Que pensez-vous des traductions francophones des termes anglo-saxons ("jeune pousse" au lieu de start-up, "options sur titres" pour "stock-options, etc,)? Et de l'absence de reprise par les Français des termes québécois ? (comme "courriel" pour e-mail, en français "message électronique")?
On sait bien que c'est l'usage qui fait la langue, plus que les lois. On sait bien aussi qu'on a tendance à utiliser le mot qui, le premier, a servi à désigner un objet ou à véhiculer un concept. Mais chaque langue se le réapproprie avec le temps.

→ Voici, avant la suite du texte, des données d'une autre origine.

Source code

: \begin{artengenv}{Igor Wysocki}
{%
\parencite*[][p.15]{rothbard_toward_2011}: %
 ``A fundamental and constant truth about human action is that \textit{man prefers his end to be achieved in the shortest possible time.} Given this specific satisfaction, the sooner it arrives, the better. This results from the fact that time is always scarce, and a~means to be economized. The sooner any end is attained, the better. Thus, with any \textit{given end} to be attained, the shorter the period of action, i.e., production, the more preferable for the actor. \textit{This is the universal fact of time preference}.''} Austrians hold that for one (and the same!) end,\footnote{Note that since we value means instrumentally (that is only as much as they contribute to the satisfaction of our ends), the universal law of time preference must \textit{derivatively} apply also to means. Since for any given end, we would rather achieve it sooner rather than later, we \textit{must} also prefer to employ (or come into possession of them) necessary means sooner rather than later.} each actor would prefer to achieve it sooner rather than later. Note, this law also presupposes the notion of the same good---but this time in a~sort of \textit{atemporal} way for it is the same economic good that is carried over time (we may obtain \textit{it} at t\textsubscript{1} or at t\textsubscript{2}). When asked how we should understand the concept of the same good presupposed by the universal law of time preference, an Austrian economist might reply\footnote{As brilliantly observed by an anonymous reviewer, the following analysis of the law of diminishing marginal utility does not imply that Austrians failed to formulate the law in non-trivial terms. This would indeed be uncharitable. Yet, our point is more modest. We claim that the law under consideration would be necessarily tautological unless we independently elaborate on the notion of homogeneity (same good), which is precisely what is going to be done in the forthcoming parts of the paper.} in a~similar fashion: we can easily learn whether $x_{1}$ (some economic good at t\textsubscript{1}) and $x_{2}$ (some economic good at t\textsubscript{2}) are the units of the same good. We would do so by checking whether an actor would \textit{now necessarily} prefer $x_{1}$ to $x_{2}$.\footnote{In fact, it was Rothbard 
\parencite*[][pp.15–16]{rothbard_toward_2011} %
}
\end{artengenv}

Il est clair que nous favorisons l'appropriation en français, mais l'usage reste maître. Aucun membre de notre Communauté n'a le monopole de la langue française. Chacun a développé son vocabulaire propre. Et je dirais, c'est tant mieux. Dans ces conditions, il revient à chacun d'inventer sa traduction.

On parle souvent du problème de l'accès à Internet des pays en voie de développement, notamment pour l'Afrique qui est très peu connectée. N'est ce pas un sérieux obstacle aux échanges francophones en ligne ?
C'est non seulement un sérieux obstacle, mais c'est surtout la menace de voir se creuser chaque jour un peu plus un fossé d'un nouveau type, entre le Sud et le Nord, entre les "infopauvres" et les "inforiches". C'est la raison pour laquelle la démocratisation de l'accès, notamment en Afrique, reste l'une des priorités de l'Organisation internationale de la Francophonie. Car malgré une demande croissante, notamment de la part des jeunes, la généralisation de l'utilisation de l'Internet dans l'ensemble des pays d'Afrique reste limitée en raison de l'insuffisance de l'informatisation et des infrastructures de communication, mais aussi du coôt élevé des communications. Mais on ne peut pas tout faire. Il faut aussi, une volonté politique forte à l'échelle nationale. La stratégie de la Francophonie en la matière est de privilégier l'équipement des lieux publics afin de répartir le coôt de l'accès à ces équipements entre un grand nombre d'utilisateurs.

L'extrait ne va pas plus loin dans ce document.